The leading Tax Court opinion on this subject is Davis v. Commissioner, T.C. Memo. 2008-238, which has been reproduced in another thread in another Quatloos forum.
I haven't seen any cursing and whining about these letters from any of the usual sources, although there's a recent posting to SuiJuris with a passing reference to the letters. But I think that this is something we're going to see more complaints about in the future.
Here is one of the 10th Circuit opinions:
DEBORAH GHANI,
Petitioner - Appellant,
v.
COMMISSIONER OF INTERNAL REVENUE,
Respondent - Appellee.
UNITED STATES COURT OF APPEALS
TENTH CIRCUIT
No. 09-9005
(United States Tax Court)
(Tax Court No. 19615-08)
ORDER AND JUDGMENT*
Before HARTZ, SEYMOUR, and ANDERSON, Circuit Judges.
After examining the briefs and appellate record, this panel has determined unanimously that oral argument would not materially assist in the determination of this appeal. See Fed. R. App. P. 34(a)(2); 10th Cir. R. 34.1(G). The case is therefore ordered submitted without oral argument.
Deborah Ghani, proceeding pro se, appeals the Tax Court's order: (1) granting the Commissioner of the Internal Revenue Service's motion to dismiss for lack of jurisdiction; (2) dismissing her case on the ground that no notice of determination was sent to Ms. Ghani; and (3) denying Ms. Ghani's motion to restrain assessment. We affirm.

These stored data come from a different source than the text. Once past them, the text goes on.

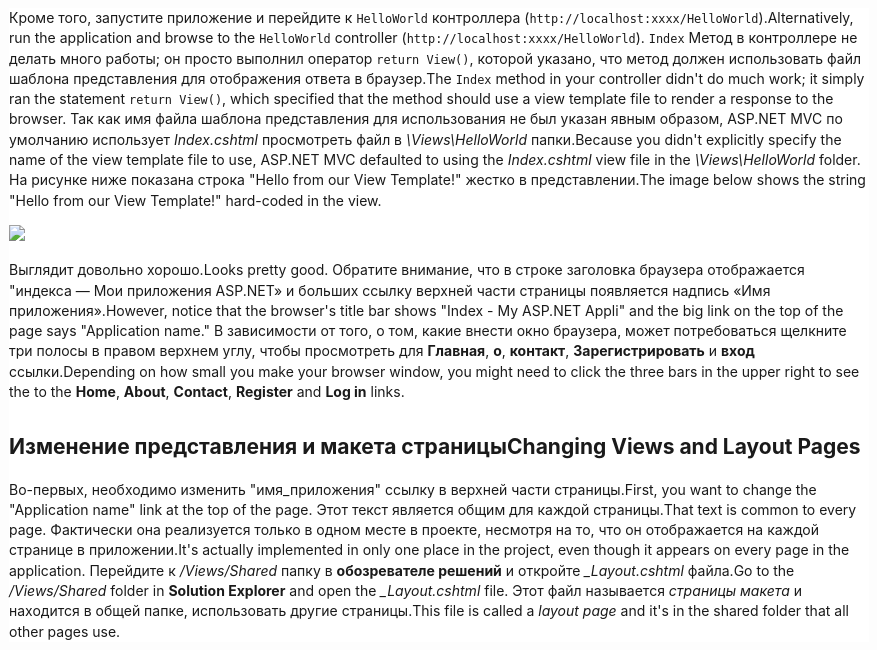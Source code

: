 <span data-ttu-id="a211b-125">Кроме того, запустите приложение и перейдите к `HelloWorld` контроллера (`http://localhost:xxxx/HelloWorld`).</span><span class="sxs-lookup"><span data-stu-id="a211b-125">Alternatively, run the application and browse to the `HelloWorld` controller (`http://localhost:xxxx/HelloWorld`).</span></span> <span data-ttu-id="a211b-126">`Index` Метод в контроллере не делать много работы; он просто выполнил оператор `return View()`, которой указано, что метод должен использовать файл шаблона представления для отображения ответа в браузер.</span><span class="sxs-lookup"><span data-stu-id="a211b-126">The `Index` method in your controller didn't do much work; it simply ran the statement `return View()`, which specified that the method should use a view template file to render a response to the browser.</span></span> <span data-ttu-id="a211b-127">Так как имя файла шаблона представления для использования не был указан явным образом, ASP.NET MVC по умолчанию использует *Index.cshtml* просмотреть файл в *\Views\HelloWorld* папки.</span><span class="sxs-lookup"><span data-stu-id="a211b-127">Because you didn't explicitly specify the name of the view template file to use, ASP.NET MVC defaulted to using the *Index.cshtml* view file in the *\Views\HelloWorld* folder.</span></span> <span data-ttu-id="a211b-128">На рисунке ниже показана строка &quot;Hello from our View Template!&quot; жестко в представлении.</span><span class="sxs-lookup"><span data-stu-id="a211b-128">The image below shows the string &quot;Hello from our View Template!&quot; hard-coded in the view.</span></span>

![](adding-a-view/_static/image6.png)

<span data-ttu-id="a211b-129">Выглядит довольно хорошо.</span><span class="sxs-lookup"><span data-stu-id="a211b-129">Looks pretty good.</span></span> <span data-ttu-id="a211b-130">Обратите внимание, что в строке заголовка браузера отображается &quot;индекса — Мои приложения ASP.NET» и больших ссылку верхней части страницы появляется надпись «Имя приложения».</span><span class="sxs-lookup"><span data-stu-id="a211b-130">However, notice that the browser's title bar shows &quot;Index - My ASP.NET Appli" and the big link on the top of the page says "Application name."</span></span> <span data-ttu-id="a211b-131">В зависимости от того, о том, какие внести окно браузера, может потребоваться щелкните три полосы в правом верхнем углу, чтобы просмотреть для **Главная**, **о**, **контакт**, **Зарегистрировать** и **вход** ссылки.</span><span class="sxs-lookup"><span data-stu-id="a211b-131">Depending on how small you make your browser window, you might need to click the three bars in the upper right to see the to the **Home**, **About**, **Contact**, **Register** and **Log in** links.</span></span>

## <a name="changing-views-and-layout-pages"></a><span data-ttu-id="a211b-132">Изменение представления и макета страницы</span><span class="sxs-lookup"><span data-stu-id="a211b-132">Changing Views and Layout Pages</span></span>

<span data-ttu-id="a211b-133">Во-первых, необходимо изменить &quot;имя_приложения&quot; ссылку в верхней части страницы.</span><span class="sxs-lookup"><span data-stu-id="a211b-133">First, you want to change the &quot;Application name&quot; link at the top of the page.</span></span> <span data-ttu-id="a211b-134">Этот текст является общим для каждой страницы.</span><span class="sxs-lookup"><span data-stu-id="a211b-134">That text is common to every page.</span></span> <span data-ttu-id="a211b-135">Фактически она реализуется только в одном месте в проекте, несмотря на то, что он отображается на каждой странице в приложении.</span><span class="sxs-lookup"><span data-stu-id="a211b-135">It's actually implemented in only one place in the project, even though it appears on every page in the application.</span></span> <span data-ttu-id="a211b-136">Перейдите к */Views/Shared* папку в **обозревателе решений** и откройте  *\_Layout.cshtml* файла.</span><span class="sxs-lookup"><span data-stu-id="a211b-136">Go to the */Views/Shared* folder in **Solution Explorer** and open the *\_Layout.cshtml* file.</span></span> <span data-ttu-id="a211b-137">Этот файл называется *страницы макета* и находится в общей папке, использовать другие страницы.</span><span class="sxs-lookup"><span data-stu-id="a211b-137">This file is called a *layout page* and it's in the shared folder that all other pages use.</span></span>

The Tax Court properly concluded that it lacked jurisdiction because Ms. Ghani was never issued a Notice of Deficiency or a Notice of Determination. See 26 U.S.C. §§ 6213, 6330; Abrams v. Comm'r, 814 F.2d 1356, 1357 (9th Cir. 1987) (per curiam) (holding that a pre-filing notification letter from the Internal Revenue Service was not a Notice of Deficiency and therefore, the Tax Court had no jurisdiction over the taxpayer's petition); see also Tuka v. Comm'r, No. 09-1598, 2009 WL 3236066, at *1-2 (3rd Cir. 2009) (unpublished) ("[T]he lock-in letter . . . does not constitute a notice of determination."); Davis v. Comm'r, T.C. Memo. 2008-238, 2008 WL 4703706, at *7 (2008) ("[A] lock-in letter is not a levy.").
We have examined all of Ms. Ghani's arguments and find them unpersuasive.1
AFFIRMED.
Entered for the Court
Stephen H. Anderson
Circuit Judge
FOOTNOTES
* This order and judgment is not binding precedent except under the doctrines of law of the case, res judicata, and collateral estoppel. It may be cited, however, for its persuasive value consistent with Fed. R. App. P. 32.1 and 10th Cir. R. 32.1.
1 The motion to file reply brief out of time is granted, and the panel has taken the brief into consideration.